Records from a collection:
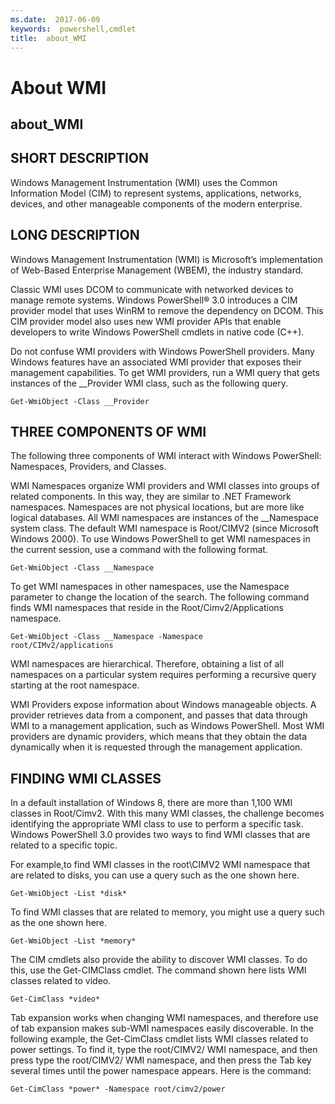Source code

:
```yaml
---
ms.date:  2017-06-09
keywords:  powershell,cmdlet
title:  about_WMI
---
```


# About WMI
## about_WMI


## SHORT DESCRIPTION
Windows Management Instrumentation (WMI) uses the Common Information Model (CIM) to represent systems, applications, networks, devices, and other manageable components of the modern enterprise.


## LONG DESCRIPTION
Windows Management Instrumentation (WMI) is Microsoft’s implementation of Web-Based Enterprise Management (WBEM), the industry standard.

Classic WMI uses DCOM to communicate with networked devices to manage remote systems.  Windows PowerShell® 3.0 introduces a CIM provider model that uses WinRM to remove the dependency on DCOM. This CIM provider model also uses new WMI provider APIs that enable developers to write  Windows PowerShell cmdlets in native code (C\+\+).

Do not confuse WMI providers with  Windows PowerShell providers. Many Windows features have an associated WMI provider that exposes their management capabilities. To get WMI providers, run a WMI query that gets instances of the __Provider WMI class, such as the following query.


```
Get-WmiObject -Class __Provider
```



## THREE COMPONENTS OF WMI
The following three components of WMI interact with  Windows PowerShell: Namespaces, Providers, and Classes.

WMI Namespaces organize WMI providers and WMI classes into groups of related components. In this way, they are similar to .NET Framework namespaces. Namespaces are not physical locations, but are more like logical databases. All WMI namespaces are instances of the __Namespace system class. The default WMI namespace is Root\/CIMV2 (since Microsoft Windows 2000). To use  Windows PowerShell to get WMI namespaces in the current session, use a command with the following format.


```
Get-WmiObject -Class __Namespace
```


To get WMI namespaces in other namespaces, use the Namespace parameter to change the location of the search. The following command finds WMI namespaces that reside in the Root\/Cimv2\/Applications namespace.


```
Get-WmiObject -Class __Namespace -Namespace   
root/CIMv2/applications
```


WMI namespaces are hierarchical. Therefore, obtaining a list of all namespaces on a particular system requires performing a recursive query starting at the root namespace.

WMI Providers expose information about Windows manageable objects. A provider retrieves data from a component, and passes that data through WMI to a management application, such as  Windows PowerShell. Most WMI providers are dynamic providers, which means that they obtain the data dynamically when it is requested through the management application.


## FINDING WMI CLASSES
In a default installation of Windows 8, there are more than 1,100 WMI classes in Root\/Cimv2. With this many WMI classes, the challenge becomes identifying the appropriate WMI class to use to perform a specific task.  Windows PowerShell 3.0 provides two ways to find WMI classes that are related to a specific topic.

For example,to find WMI classes in the root\CIMV2 WMI namespace that are related to disks, you can use a query such as the one shown here.


```
Get-WmiObject -List *disk*
```


To find WMI classes that are related to memory, you might use a query such as the one shown here.


```
Get-WmiObject -List *memory*
```


The CIM cmdlets also provide the ability to discover WMI classes. To do this, use the Get-CIMClass cmdlet. The command shown here lists WMI classes related to video.


```
Get-CimClass *video*
```


Tab expansion works when changing WMI namespaces, and therefore use of tab expansion makes sub-WMI namespaces easily discoverable. In the following example, the Get-CimClass cmdlet lists WMI classes related to power settings. To find it, type the root\/CIMV2\/ WMI namespace, and then press type the root\/CIMV2\/ WMI namespace, and then press the Tab key several times until the power namespace appears. Here is the command:


```
Get-CimClass *power* -Namespace root/cimv2/power
```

> [WHAT TO PRODUCE]: Transcribe each line of the data above, unaltered, from the one where "## THREE COMPONENTS OF WMI" appears to the one where "The following three" appears, inclusive of both.

> [ANSWER BOX]:
## THREE COMPONENTS OF WMI
The following three components of WMI interact with  Windows PowerShell: Namespaces, Providers, and Classes.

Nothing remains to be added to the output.